South Street Schuylkill Sunset (Click to enlarge) | Photo: Bradley Maule

A new take on an old standard… a last light for a Last Light, if you will. It’s pretty wild to stand on the new South Street Bridge at sunset, gazing out across the Schuylkill River and the construction equipment on its banks, picking up the little new things, like the river trail’s footbridge across the railroad tracks, the massing of 2116 Chestnut, how bright PECO’s LED sign is. And there as ever, from the most spectacular postcard view in town, stands the Philly skyline, bathed in its urban alpenglow.

With the exception of the annual long-weekend visit home, I’ve spent the past three and a half years in Portland, Oregon. It’s a beautiful place, to be sure. The trees are tall, the seafood is sensational, the beer is plentiful. The cars and the bikes coexist in peace. They put birds on things. And while I wouldn’t say that the grass is greener, it’s definitely cheaper.

It’s all very nice in the Northwest, and I really enjoyed my time there. Maybe it just takes me longer for things to sink in, but at a certain point, I realized something was missing. Home is where the heart is, after all, and my heart was longing for a cigar on a bench in Rittenhouse Square. The sound of 45,000 people roaring “CHOOOOOOCH.” The beads of condensation rolling down the side of a Prima Pils when it’s 95 in the shade. That big maple tree on the Belmont Plateau, decked out in its orange fall splendor, the Philly skyline glistening in the distance.

So hey. Nice to see ya, Philly. It’s great to be back. And it’s an honor to be working with a team as dedicated to finding—and understanding—Philadelphia as Hidden City is.

About the author

Bradley Maule is co-editor of the Hidden City Daily and the creator of Philly Skyline. He's a native of Tyrone, Pennsylvania, and he's hung his hat in Shippensburg, Germantown, G-Ho, Fishtown, Portland OR, Brewerytown, and now Mt. Airy. He just can't get into Twitter, but he's way into Instagram @mauleofamerica.



27 Comments


  1. Street Photographer

    Welcome back Bradley

  2. Dude!
    I wondered on a number of occasions whether that Philly bug gnawed at you on the inside. (I checked out Maule of America every now and then. I’ve been to Portland — nice town, beautiful country — Willamette wine country down to Crater Lake! I thought I could live there if I ever left Philly — but I won’t. It’s just a plane ride away if I need it.

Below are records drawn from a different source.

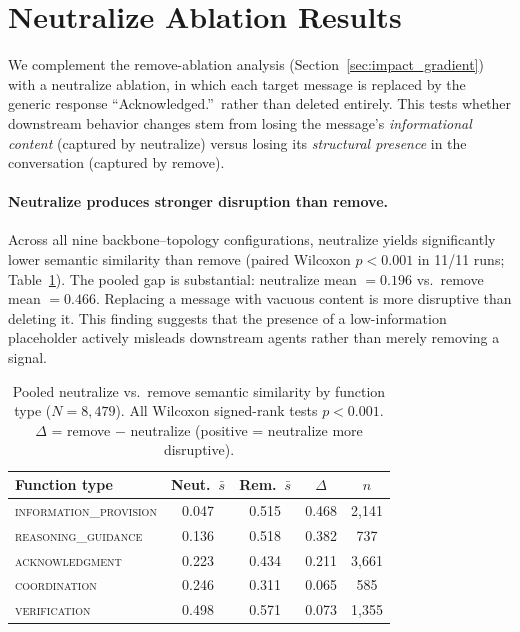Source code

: \section{Neutralize Ablation Results}
\label{app:neutralize-detail}

We complement the remove-ablation analysis (Section~\ref{sec:impact_gradient}) with a neutralize ablation, in which each target message is replaced by the generic response ``Acknowledged.''\ rather than deleted entirely.  This tests whether downstream behavior changes stem from losing the message's \emph{informational content} (captured by neutralize) versus losing its \emph{structural presence} in the conversation (captured by remove).

\paragraph{Neutralize produces stronger disruption than remove.}
Across all nine backbone--topology configurations, neutralize yields significantly lower semantic similarity than remove (paired Wilcoxon $p < 0.001$ in 11/11 runs; Table~\ref{tab:neut_vs_rm}).  The pooled gap is substantial: neutralize mean $= 0.196$ vs.\ remove mean $= 0.466$.  Replacing a message with vacuous content is more disruptive than deleting it. This finding suggests that the presence of a low-information placeholder actively misleads downstream agents rather than merely removing a signal.

\begin{table}[t]
\centering
\caption{Pooled neutralize vs.\ remove semantic similarity by function type ($N = 8{,}479$). All Wilcoxon signed-rank tests $p < 0.001$. $\Delta$ = remove $-$ neutralize (positive = neutralize more disruptive).}
\label{tab:neut_vs_rm}
\small
\begin{tabular}{lcccc}
\toprule
\textbf{Function type} & \textbf{Neut.\ $\bar{s}$} & \textbf{Rem.\ $\bar{s}$} & \textbf{$\Delta$} & $n$ \\
\midrule
\textsc{information\_provision} & 0.047 & 0.515 & 0.468 & 2{,}141 \\
\textsc{reasoning\_guidance}    & 0.136 & 0.518 & 0.382 & 737 \\
\textsc{acknowledgment}         & 0.223 & 0.434 & 0.211 & 3{,}661 \\
\textsc{coordination}           & 0.246 & 0.311 & 0.065 & 585 \\
\textsc{verification}           & 0.498 & 0.571 & 0.073 & 1{,}355 \\
\bottomrule
\end{tabular}
\end{table}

    But cool things are happening here – even the horrendous stuff (public schools forced by Harrisburg to implode)is interesting. Yeah, we never got the ACC or Mandeville Place, or waterfront skyscrapers, and the NIMBYs are still scared of Things That Are Tall. But we are going forward, and it’s good that you’re back and can tilt at these windmills along with the rest of us who love this place.

    Welcome back B-Love!

    A.J. Lee

  3. Miss you on this side of the country, but glad you are back in your happy place! Keep on keepin’ us updated over there in Philly!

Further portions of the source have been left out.